The only time I mess with bark is if it falls off when getting split. Otherwise the bark stays on and we've never had a problem with wet or bugs betwixt the bark and wood. But then, we leave the wood in the stack for a few years before burning it too.


----------



## Tigg

Thanks for the kind owrds guys, I appreciate it.
I guess you can say I've been busy, hah. I'm tired and my back is killing me.

The wood fence will be moved soon. They seem to be attracting all the wrong bugs, when sitting on our patio we get swarmed by wasps and wood bees. My little girl and myself are not too fond of wasps.

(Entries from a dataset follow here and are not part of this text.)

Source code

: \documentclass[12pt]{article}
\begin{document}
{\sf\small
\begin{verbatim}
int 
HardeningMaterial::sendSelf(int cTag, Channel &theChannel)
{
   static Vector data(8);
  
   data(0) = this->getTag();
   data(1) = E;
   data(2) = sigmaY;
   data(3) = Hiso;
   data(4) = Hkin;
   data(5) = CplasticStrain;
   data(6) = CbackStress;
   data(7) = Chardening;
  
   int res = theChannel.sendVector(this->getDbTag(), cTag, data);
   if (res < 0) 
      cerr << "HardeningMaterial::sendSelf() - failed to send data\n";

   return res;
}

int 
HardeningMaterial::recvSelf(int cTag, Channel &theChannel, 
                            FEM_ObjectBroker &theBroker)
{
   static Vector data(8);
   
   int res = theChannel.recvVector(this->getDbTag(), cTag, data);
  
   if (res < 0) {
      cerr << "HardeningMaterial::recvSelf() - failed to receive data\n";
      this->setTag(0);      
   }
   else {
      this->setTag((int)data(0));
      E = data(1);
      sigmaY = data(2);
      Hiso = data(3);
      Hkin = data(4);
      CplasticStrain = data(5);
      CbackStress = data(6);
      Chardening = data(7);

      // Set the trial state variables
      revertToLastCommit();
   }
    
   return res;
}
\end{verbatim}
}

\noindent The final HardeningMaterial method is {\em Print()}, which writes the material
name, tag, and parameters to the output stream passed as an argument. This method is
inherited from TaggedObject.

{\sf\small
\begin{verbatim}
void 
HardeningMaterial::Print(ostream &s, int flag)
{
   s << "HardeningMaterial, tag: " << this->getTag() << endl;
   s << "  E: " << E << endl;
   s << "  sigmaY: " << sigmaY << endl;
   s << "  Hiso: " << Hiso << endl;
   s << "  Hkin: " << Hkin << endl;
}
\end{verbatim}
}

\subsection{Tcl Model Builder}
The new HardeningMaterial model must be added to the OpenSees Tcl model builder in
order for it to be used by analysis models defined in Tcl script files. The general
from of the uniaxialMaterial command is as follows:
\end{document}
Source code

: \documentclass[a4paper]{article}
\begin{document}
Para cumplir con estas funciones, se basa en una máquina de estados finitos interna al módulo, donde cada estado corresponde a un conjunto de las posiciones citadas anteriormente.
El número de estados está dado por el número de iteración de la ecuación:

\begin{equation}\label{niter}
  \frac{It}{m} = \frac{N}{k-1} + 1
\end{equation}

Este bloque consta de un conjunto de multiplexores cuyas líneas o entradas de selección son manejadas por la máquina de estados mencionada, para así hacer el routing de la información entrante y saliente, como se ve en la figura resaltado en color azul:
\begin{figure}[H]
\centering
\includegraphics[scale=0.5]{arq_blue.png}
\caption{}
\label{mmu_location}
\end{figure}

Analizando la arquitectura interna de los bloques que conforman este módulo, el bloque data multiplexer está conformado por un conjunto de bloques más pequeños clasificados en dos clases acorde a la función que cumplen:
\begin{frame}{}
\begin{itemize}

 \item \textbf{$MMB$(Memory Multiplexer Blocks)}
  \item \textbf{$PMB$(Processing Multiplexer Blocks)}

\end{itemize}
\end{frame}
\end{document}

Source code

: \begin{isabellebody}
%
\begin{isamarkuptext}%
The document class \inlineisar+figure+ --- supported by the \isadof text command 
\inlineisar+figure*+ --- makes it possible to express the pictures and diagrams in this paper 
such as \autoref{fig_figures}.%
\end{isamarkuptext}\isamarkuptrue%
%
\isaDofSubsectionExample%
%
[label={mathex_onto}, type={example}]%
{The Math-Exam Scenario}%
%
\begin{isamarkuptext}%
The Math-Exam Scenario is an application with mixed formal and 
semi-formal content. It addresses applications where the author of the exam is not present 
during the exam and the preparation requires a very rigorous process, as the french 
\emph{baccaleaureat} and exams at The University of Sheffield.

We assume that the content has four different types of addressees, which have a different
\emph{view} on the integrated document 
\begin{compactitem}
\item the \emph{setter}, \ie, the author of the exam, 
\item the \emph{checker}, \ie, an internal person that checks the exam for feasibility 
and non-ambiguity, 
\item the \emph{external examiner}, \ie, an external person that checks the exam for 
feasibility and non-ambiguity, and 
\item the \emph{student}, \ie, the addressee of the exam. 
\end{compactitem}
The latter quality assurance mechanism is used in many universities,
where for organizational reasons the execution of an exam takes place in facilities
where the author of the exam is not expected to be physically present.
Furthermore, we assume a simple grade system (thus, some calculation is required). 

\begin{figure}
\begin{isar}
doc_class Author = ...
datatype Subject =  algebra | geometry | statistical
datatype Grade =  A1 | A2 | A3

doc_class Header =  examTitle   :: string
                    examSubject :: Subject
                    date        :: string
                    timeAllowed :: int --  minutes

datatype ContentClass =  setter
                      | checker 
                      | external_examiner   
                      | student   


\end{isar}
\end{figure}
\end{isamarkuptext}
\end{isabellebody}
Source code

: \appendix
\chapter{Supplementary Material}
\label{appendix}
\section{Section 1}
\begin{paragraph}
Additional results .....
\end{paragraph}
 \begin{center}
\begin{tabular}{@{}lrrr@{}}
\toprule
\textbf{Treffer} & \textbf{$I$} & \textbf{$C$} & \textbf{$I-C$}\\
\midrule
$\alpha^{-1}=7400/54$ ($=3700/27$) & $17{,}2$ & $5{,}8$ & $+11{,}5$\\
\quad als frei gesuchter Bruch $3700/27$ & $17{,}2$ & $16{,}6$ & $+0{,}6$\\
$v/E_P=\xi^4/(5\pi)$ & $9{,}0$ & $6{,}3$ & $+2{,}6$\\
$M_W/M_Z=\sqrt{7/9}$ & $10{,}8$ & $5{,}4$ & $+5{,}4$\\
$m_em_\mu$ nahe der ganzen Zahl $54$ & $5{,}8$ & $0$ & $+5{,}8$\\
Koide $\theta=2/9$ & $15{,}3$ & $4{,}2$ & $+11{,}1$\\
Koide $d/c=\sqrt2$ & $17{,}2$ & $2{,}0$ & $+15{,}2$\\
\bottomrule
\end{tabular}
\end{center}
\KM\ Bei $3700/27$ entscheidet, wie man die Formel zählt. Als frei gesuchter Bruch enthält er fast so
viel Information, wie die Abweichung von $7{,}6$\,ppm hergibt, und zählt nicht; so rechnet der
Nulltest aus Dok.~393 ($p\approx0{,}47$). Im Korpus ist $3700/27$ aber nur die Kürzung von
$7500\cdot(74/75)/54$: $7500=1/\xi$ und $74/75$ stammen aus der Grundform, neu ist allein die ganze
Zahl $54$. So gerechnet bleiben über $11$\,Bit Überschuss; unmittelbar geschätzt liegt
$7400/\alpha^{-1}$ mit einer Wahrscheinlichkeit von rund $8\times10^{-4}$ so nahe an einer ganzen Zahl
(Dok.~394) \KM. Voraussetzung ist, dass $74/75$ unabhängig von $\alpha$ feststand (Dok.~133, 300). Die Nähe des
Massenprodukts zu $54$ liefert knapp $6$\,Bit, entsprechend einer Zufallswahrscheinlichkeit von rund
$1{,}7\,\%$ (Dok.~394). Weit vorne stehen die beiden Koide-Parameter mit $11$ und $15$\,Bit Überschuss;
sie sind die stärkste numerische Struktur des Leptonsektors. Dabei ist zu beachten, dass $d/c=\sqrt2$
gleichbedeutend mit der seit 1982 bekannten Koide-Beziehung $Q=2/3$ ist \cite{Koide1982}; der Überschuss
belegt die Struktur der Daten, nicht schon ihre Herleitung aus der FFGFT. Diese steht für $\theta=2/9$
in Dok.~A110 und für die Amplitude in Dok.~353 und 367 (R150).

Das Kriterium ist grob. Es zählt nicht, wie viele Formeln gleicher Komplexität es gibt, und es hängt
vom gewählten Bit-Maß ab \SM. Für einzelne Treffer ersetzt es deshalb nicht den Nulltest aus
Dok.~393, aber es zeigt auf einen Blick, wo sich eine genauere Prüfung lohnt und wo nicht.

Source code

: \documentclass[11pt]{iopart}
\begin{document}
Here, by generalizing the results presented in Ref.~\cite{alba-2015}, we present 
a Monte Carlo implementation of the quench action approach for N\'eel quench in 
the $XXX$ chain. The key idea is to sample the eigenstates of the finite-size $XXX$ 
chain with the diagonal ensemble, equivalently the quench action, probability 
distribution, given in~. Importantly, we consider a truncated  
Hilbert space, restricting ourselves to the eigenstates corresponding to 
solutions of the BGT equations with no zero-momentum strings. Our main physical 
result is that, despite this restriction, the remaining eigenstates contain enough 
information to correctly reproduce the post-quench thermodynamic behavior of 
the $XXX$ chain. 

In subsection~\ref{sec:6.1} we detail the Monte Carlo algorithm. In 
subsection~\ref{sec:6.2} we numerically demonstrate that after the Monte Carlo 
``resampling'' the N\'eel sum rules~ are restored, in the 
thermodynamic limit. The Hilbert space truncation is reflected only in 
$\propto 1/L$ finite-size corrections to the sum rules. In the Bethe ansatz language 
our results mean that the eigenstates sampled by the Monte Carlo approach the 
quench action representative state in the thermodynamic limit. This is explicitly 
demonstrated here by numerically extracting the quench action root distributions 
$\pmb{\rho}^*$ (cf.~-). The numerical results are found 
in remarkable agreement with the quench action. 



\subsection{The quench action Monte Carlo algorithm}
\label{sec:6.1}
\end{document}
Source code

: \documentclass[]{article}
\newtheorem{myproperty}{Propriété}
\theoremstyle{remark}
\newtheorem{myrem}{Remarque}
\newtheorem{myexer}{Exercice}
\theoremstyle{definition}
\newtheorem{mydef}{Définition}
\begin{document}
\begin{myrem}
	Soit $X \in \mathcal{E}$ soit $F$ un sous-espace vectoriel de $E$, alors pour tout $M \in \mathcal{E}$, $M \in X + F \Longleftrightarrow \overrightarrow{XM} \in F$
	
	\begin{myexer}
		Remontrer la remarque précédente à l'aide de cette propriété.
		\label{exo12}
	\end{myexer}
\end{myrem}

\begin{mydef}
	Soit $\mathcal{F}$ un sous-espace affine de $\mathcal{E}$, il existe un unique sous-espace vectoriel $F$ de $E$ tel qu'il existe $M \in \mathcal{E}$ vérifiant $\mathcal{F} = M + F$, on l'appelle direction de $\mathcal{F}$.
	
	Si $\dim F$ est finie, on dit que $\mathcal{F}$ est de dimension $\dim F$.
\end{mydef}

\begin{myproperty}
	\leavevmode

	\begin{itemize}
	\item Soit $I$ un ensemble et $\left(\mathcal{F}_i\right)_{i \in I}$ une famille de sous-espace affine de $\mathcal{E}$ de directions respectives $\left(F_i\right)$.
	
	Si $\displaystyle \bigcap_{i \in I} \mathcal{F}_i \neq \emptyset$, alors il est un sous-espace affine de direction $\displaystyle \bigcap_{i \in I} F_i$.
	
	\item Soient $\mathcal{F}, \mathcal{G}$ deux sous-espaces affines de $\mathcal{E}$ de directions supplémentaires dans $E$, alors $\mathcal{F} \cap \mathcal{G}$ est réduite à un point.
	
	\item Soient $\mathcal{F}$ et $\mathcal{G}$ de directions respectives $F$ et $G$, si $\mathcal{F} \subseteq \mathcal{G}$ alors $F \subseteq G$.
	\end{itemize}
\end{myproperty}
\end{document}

I'm working on splitting them, just trying to figure out how to do it. I dont have a splitter, my neighbor said he would get one for me, all I have to do is pay for gas. Its his friends. He just started construction on his house so that ma be a while. Until then, I'm going to make a wedge and I just sharpened my axes, so, I'll start spliiting them 

Mastermech,
that little guy was working. I dont mind the top handle, I sure do miss my big boy. I had a 50+cc stihl I had recently sold not expecting to buy a house so soon. Bought the little fella because we had tons of 4 to 8" branches hanging over our new house. Was not expecting to be a burner, well, havent yet.

Maple,
I sure do. I split what I can by hand. I will be borrowing a splitter. If my nieghbor can grab it for me. I have noticed the moisture under the bark to as well as the little critters. Thats a great idea for the bark. I hope you dont mind if I use your idea.

Backwoods,
Do you happen to have a pics of your stacks? For some reason, we have a lot of bugs. They all seem to gather under the bark. Though I do think they will diminish once split.


What are some of your methods to splitting manually? I have looked at some manual jack style splitters. Are they worth it?
Any info would be much appreciated.
Thanks


----------



## PapaDave

"Backwoods, Do you happen to have a pics of your stacks?"
That right there is funny.


----------



## Backwoods Savage

Hey Ray, wast that meant to be nice or nasty?! 


That third picture is a close up so you can see what is under the stacks. Sorry but this year's wood is still in need of more stacking but these pictures should do the trick. Not sure why that picture I posted earlier got deleted. I'm not using Photo Bucket any longer because this sort of thing keeps happening.


----------